After Spanish professor Aurora Camacho de Schmidt taught a course titled “Mexican Pennsylvania: the Making of a Transnational Community” last semester, Camacho de Schmidt and several members of the class have decided to create a new student activist group on campus that will focus on immigration rights. Emma Waitzman ‘14, who was a student in the class last fall, will lead the group.
The course, which discussed the disparity between society’s discussion of immigration and sociologists’, historians’ and immigrants’ interpretation of how many Mexican and Central American workers are displaced, led students to take action.
“We have been eager to see immigration law respond to reality, not the proposals based on misperceptions and outright prejudice that come from politicians such as Senator [Marco] Rubio [R-FL],” Camacho de Schmidt said. “We wanted to change the dire conditions under which workers migrate, settle, and start their new life of intense and poorly paid work in the United States.”
Although the future activist group cannot accomplish these goals single-handedly, the group plans to join a network of advocates and activists who are speaking out in favor of immigration reform. Another goal of the organization will be to partner with workers to get a better grasp of their needs.
The group, which will be student-led with faculty assistance on resources, is not Swarthmore’s first collection of students that focused on immigration issues.
“In the past, Swarthmore students did very good work on immigration, studying and also serving as translators for the many documents immigrants must submit to the authorities to regularize their status,” Camacho de Schmidt said. “Swarthmore has had a very active group involved in bringing about passage of the DREAM Act, which would allow the children of undocumented immigrants to go to college in spite of their undocumented status, offering a path to legal residence.”
With the help of Swarthmore College President Rebecca Chopp, the college supports the Dream Act on record. Swarthmore is currently among a national network of colleges and universities who support immigration reform.

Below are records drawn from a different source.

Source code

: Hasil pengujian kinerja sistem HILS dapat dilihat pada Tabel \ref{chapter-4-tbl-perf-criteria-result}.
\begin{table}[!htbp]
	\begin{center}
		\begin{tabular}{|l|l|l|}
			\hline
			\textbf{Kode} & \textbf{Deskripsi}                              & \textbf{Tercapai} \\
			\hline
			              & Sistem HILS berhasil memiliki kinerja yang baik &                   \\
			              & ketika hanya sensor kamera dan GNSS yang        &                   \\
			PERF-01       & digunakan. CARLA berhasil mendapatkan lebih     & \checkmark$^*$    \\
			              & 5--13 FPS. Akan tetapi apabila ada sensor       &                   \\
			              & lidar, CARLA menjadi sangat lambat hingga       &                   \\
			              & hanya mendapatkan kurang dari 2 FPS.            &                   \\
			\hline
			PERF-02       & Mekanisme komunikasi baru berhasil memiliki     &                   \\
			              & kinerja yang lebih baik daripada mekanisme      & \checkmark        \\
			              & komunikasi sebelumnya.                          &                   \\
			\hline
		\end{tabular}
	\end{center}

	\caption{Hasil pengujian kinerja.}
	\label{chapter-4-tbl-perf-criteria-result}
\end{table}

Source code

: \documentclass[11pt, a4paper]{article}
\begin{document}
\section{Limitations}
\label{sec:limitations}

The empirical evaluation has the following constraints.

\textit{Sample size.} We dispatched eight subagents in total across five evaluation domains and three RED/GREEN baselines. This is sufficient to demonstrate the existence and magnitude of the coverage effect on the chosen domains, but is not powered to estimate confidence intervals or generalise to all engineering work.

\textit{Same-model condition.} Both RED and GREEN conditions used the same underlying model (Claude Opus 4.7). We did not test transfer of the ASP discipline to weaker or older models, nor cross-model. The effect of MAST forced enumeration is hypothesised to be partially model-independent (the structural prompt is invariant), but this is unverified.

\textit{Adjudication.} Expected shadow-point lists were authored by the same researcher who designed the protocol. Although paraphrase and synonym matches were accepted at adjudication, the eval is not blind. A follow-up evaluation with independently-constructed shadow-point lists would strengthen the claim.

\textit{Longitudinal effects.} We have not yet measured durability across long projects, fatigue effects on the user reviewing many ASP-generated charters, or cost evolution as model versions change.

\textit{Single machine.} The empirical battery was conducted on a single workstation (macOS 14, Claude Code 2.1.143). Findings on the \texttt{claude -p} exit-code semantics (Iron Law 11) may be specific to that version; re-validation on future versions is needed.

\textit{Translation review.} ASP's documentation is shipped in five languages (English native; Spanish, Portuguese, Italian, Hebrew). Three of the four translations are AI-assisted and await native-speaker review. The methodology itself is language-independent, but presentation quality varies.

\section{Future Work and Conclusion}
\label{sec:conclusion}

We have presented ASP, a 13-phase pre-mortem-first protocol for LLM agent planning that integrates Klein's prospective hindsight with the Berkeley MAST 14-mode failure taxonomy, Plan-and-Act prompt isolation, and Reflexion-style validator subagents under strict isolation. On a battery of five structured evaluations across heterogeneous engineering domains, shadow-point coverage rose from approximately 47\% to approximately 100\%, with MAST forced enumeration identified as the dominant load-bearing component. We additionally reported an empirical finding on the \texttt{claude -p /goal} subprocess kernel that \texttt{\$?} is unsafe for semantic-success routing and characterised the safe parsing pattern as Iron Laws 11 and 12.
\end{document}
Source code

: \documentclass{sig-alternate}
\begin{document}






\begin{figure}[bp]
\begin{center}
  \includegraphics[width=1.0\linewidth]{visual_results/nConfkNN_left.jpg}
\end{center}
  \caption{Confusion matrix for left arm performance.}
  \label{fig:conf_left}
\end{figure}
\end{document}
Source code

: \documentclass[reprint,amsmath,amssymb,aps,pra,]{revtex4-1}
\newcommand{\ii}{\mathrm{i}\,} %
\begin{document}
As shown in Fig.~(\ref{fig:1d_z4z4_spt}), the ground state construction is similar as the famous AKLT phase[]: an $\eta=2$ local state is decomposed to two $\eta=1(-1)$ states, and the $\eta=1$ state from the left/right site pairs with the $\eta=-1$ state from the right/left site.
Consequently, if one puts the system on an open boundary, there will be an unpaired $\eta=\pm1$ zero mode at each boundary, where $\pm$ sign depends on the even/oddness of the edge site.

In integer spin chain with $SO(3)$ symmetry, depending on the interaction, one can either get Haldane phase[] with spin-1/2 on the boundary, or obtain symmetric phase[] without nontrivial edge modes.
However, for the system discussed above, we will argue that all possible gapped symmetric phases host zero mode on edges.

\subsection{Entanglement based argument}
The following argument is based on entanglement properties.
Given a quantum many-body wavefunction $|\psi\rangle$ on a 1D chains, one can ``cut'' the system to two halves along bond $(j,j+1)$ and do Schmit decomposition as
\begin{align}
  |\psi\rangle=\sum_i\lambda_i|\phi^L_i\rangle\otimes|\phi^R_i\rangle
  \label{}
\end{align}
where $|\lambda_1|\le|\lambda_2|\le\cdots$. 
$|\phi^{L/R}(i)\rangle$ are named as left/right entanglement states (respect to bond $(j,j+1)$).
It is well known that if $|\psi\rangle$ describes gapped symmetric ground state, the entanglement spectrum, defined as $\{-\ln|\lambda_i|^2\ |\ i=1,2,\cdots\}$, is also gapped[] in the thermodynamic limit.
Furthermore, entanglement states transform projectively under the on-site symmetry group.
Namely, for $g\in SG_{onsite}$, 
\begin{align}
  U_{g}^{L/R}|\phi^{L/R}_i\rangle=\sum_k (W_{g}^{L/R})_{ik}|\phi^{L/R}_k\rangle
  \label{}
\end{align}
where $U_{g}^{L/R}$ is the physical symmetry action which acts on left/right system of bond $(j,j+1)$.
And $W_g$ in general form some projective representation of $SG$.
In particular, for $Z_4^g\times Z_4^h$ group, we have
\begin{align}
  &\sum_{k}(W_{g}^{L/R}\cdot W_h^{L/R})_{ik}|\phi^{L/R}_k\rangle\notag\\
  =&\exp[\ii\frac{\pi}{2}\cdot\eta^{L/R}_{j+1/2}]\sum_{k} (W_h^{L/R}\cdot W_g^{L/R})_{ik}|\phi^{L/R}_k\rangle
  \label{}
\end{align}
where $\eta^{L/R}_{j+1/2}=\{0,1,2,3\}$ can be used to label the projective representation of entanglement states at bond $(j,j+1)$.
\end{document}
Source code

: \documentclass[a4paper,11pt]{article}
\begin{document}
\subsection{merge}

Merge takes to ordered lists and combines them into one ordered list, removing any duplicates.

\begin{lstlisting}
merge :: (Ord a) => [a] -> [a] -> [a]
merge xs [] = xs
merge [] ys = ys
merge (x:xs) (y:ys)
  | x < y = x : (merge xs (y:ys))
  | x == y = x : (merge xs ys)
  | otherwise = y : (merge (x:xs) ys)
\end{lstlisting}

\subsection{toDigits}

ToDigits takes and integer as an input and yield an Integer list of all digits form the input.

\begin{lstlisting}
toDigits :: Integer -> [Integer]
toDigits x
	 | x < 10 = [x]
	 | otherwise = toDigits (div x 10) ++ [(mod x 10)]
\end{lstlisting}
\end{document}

To help Swarthmore assimilate into the other immigration activist colleges, Camacho de Schmidt is helping the group plan upcoming meetings, which are open to anyone on campus.
“We are hoping to invite some speakers on immigration to campus, and to participate in activities currently being organized in Philadelphia, a city that has always been very active in solidarity with immigrants through its legal institutions and community centers,” she said.
The first meeting will take place in the Keith Room, Lang Center for Civic and Social Responsibility, on Whittier Place this Friday from 2:25–3:30 p.m.
CORRECTION: An earlier edition of this article overstated Emma Waitzman ’14’s role in the creation of the group. Many students — not just her — have been deeply moved by immigration issues, and many were instrumental in creating the new organization.
I appreciate the advertisement that this article provides for the group, but I am disturbed by the portrayal of myself, Emma Waitzman. No one ever spoke to me about this article, and all of a sudden I am apparently leading the group and more invested in immigrants rights than my peers, both statements are sorely untrue. There are many students on campus who are “especially” committed to these issues, and while I may have helped set up the first meeting (which was at 2:15, not 2:35), I do not consider myself the leader of the group. As far as I’m concerned, the group has no set leader. I don’t mean to debunk this article, the writing is nice, but I believe that journalism, when providing supposed “facts” with big claims should be very taken seriously.